* YOUR ASSIGNMENT
Repeat the records below verbatim, and do not copy their pictures.

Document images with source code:
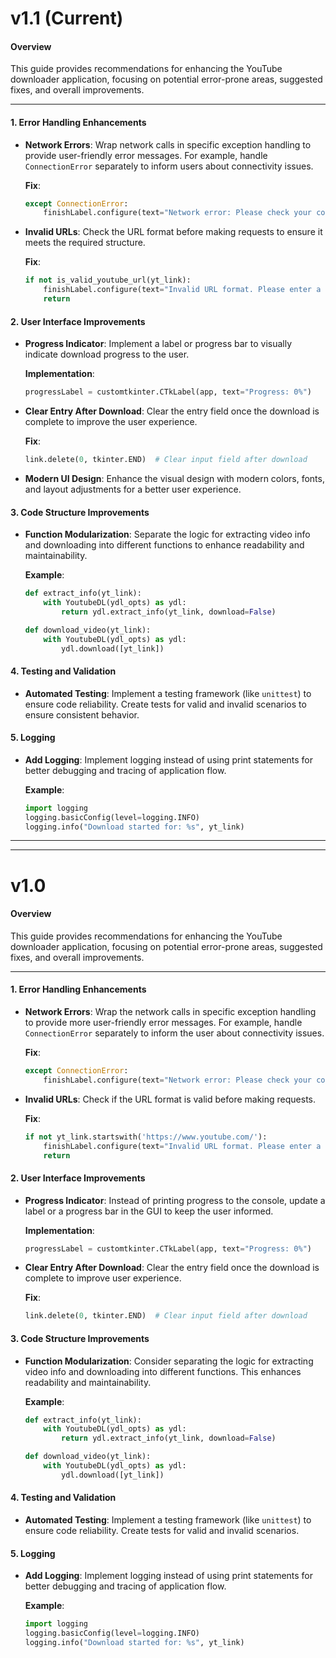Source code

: # v1.1 (Current)

#### Overview 
This guide provides recommendations for enhancing the YouTube downloader application, focusing on potential error-prone areas, suggested fixes, and overall improvements.

---

#### 1. **Error Handling Enhancements**
- **Network Errors**: Wrap network calls in specific exception handling to provide user-friendly error messages. For example, handle `ConnectionError` separately to inform users about connectivity issues.

  **Fix**:
  ```python
  except ConnectionError:
      finishLabel.configure(text="Network error: Please check your connection.", text_color="red")
  ```

- **Invalid URLs**: Check the URL format before making requests to ensure it meets the required structure.

  **Fix**:
  ```python
  if not is_valid_youtube_url(yt_link):
      finishLabel.configure(text="Invalid URL format. Please enter a valid YouTube link.", text_color="red")
      return
  ```

#### 2. **User Interface Improvements**
- **Progress Indicator**: Implement a label or progress bar to visually indicate download progress to the user.

  **Implementation**:
  ```python
  progressLabel = customtkinter.CTkLabel(app, text="Progress: 0%")
  ```

- **Clear Entry After Download**: Clear the entry field once the download is complete to improve the user experience.

  **Fix**:
  ```python
  link.delete(0, tkinter.END)  # Clear input field after download
  ```

- **Modern UI Design**: Enhance the visual design with modern colors, fonts, and layout adjustments for a better user experience.

#### 3. **Code Structure Improvements**
- **Function Modularization**: Separate the logic for extracting video info and downloading into different functions to enhance readability and maintainability.

  **Example**:
  ```python
  def extract_info(yt_link):
      with YoutubeDL(ydl_opts) as ydl:
          return ydl.extract_info(yt_link, download=False)

  def download_video(yt_link):
      with YoutubeDL(ydl_opts) as ydl:
          ydl.download([yt_link])
  ```

#### 4. **Testing and Validation**
- **Automated Testing**: Implement a testing framework (like `unittest`) to ensure code reliability. Create tests for valid and invalid scenarios to ensure consistent behavior.

#### 5. **Logging**
- **Add Logging**: Implement logging instead of using print statements for better debugging and tracing of application flow.

  **Example**:
  ```python
  import logging
  logging.basicConfig(level=logging.INFO)
  logging.info("Download started for: %s", yt_link)
  ```

---

---

# v1.0

#### Overview
This guide provides recommendations for enhancing the YouTube downloader application, focusing on potential error-prone areas, suggested fixes, and overall improvements.

---

#### 1. **Error Handling Enhancements**
- **Network Errors**: Wrap the network calls in specific exception handling to provide more user-friendly error messages. For example, handle `ConnectionError` separately to inform the user about connectivity issues.
  
  **Fix**:
  ```python
  except ConnectionError:
      finishLabel.configure(text="Network error: Please check your connection.", text_color="red")
  ```

- **Invalid URLs**: Check if the URL format is valid before making requests.
  
  **Fix**:
  ```python
  if not yt_link.startswith('https://www.youtube.com/'):
      finishLabel.configure(text="Invalid URL format. Please enter a valid YouTube link.", text_color="red")
      return
  ```

#### 2. **User Interface Improvements**
- **Progress Indicator**: Instead of printing progress to the console, update a label or a progress bar in the GUI to keep the user informed.
  
  **Implementation**:
  ```python
  progressLabel = customtkinter.CTkLabel(app, text="Progress: 0%")
  ```

- **Clear Entry After Download**: Clear the entry field once the download is complete to improve user experience.
  
  **Fix**:
  ```python
  link.delete(0, tkinter.END)  # Clear input field after download
  ```

#### 3. **Code Structure Improvements**
- **Function Modularization**: Consider separating the logic for extracting video info and downloading into different functions. This enhances readability and maintainability.
  
  **Example**:
  ```python
  def extract_info(yt_link):
      with YoutubeDL(ydl_opts) as ydl:
          return ydl.extract_info(yt_link, download=False)

  def download_video(yt_link):
      with YoutubeDL(ydl_opts) as ydl:
          ydl.download([yt_link])
  ```

#### 4. **Testing and Validation**
- **Automated Testing**: Implement a testing framework (like `unittest`) to ensure code reliability. Create tests for valid and invalid scenarios.

#### 5. **Logging**
- **Add Logging**: Implement logging instead of using print statements for better debugging and tracing of application flow.

  **Example**:
  ```python
  import logging
  logging.basicConfig(level=logging.INFO)
  logging.info("Download started for: %s", yt_link)
  ```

* ANSWER
Source code

: # v1.1 (Current)

#### Overview 
This guide provides recommendations for enhancing the YouTube downloader application, focusing on potential error-prone areas, suggested fixes, and overall improvements.

---

#### 1. **Error Handling Enhancements**
- **Network Errors**: Wrap network calls in specific exception handling to provide user-friendly error messages. For example, handle `ConnectionError` separately to inform users about connectivity issues.

  **Fix**:
  ```python
  except ConnectionError:
      finishLabel.configure(text="Network error: Please check your connection.", text_color="red")
  ```

- **Invalid URLs**: Check the URL format before making requests to ensure it meets the required structure.

  **Fix**:
  ```python
  if not is_valid_youtube_url(yt_link):
      finishLabel.configure(text="Invalid URL format. Please enter a valid YouTube link.", text_color="red")
      return
  ```

#### 2. **User Interface Improvements**
- **Progress Indicator**: Implement a label or progress bar to visually indicate download progress to the user.

  **Implementation**:
  ```python
  progressLabel = customtkinter.CTkLabel(app, text="Progress: 0%")
  ```

- **Clear Entry After Download**: Clear the entry field once the download is complete to improve the user experience.

  **Fix**:
  ```python
  link.delete(0, tkinter.END)  # Clear input field after download
  ```

- **Modern UI Design**: Enhance the visual design with modern colors, fonts, and layout adjustments for a better user experience.

#### 3. **Code Structure Improvements**
- **Function Modularization**: Separate the logic for extracting video info and downloading into different functions to enhance readability and maintainability.

  **Example**:
  ```python
  def extract_info(yt_link):
      with YoutubeDL(ydl_opts) as ydl:
          return ydl.extract_info(yt_link, download=False)

  def download_video(yt_link):
      with YoutubeDL(ydl_opts) as ydl:
          ydl.download([yt_link])
  ```

#### 4. **Testing and Validation**
- **Automated Testing**: Implement a testing framework (like `unittest`) to ensure code reliability. Create tests for valid and invalid scenarios to ensure consistent behavior.

#### 5. **Logging**
- **Add Logging**: Implement logging instead of using print statements for better debugging and tracing of application flow.

  **Example**:
  ```python
  import logging
  logging.basicConfig(level=logging.INFO)
  logging.info("Download started for: %s", yt_link)
  ```

---

---

# v1.0

#### Overview
This guide provides recommendations for enhancing the YouTube downloader application, focusing on potential error-prone areas, suggested fixes, and overall improvements.

---

#### 1. **Error Handling Enhancements**
- **Network Errors**: Wrap the network calls in specific exception handling to provide more user-friendly error messages. For example, handle `ConnectionError` separately to inform the user about connectivity issues.
  
  **Fix**:
  ```python
  except ConnectionError:
      finishLabel.configure(text="Network error: Please check your connection.", text_color="red")
  ```

- **Invalid URLs**: Check if the URL format is valid before making requests.
  
  **Fix**:
  ```python
  if not yt_link.startswith('https://www.youtube.com/'):
      finishLabel.configure(text="Invalid URL format. Please enter a valid YouTube link.", text_color="red")
      return
  ```

#### 2. **User Interface Improvements**
- **Progress Indicator**: Instead of printing progress to the console, update a label or a progress bar in the GUI to keep the user informed.
  
  **Implementation**:
  ```python
  progressLabel = customtkinter.CTkLabel(app, text="Progress: 0%")
  ```

- **Clear Entry After Download**: Clear the entry field once the download is complete to improve user experience.
  
  **Fix**:
  ```python
  link.delete(0, tkinter.END)  # Clear input field after download
  ```

#### 3. **Code Structure Improvements**
- **Function Modularization**: Consider separating the logic for extracting video info and downloading into different functions. This enhances readability and maintainability.
  
  **Example**:
  ```python
  def extract_info(yt_link):
      with YoutubeDL(ydl_opts) as ydl:
          return ydl.extract_info(yt_link, download=False)

  def download_video(yt_link):
      with YoutubeDL(ydl_opts) as ydl:
          ydl.download([yt_link])
  ```

#### 4. **Testing and Validation**
- **Automated Testing**: Implement a testing framework (like `unittest`) to ensure code reliability. Create tests for valid and invalid scenarios.

#### 5. **Logging**
- **Add Logging**: Implement logging instead of using print statements for better debugging and tracing of application flow.

  **Example**:
  ```python
  import logging
  logging.basicConfig(level=logging.INFO)
  logging.info("Download started for: %s", yt_link)
  ```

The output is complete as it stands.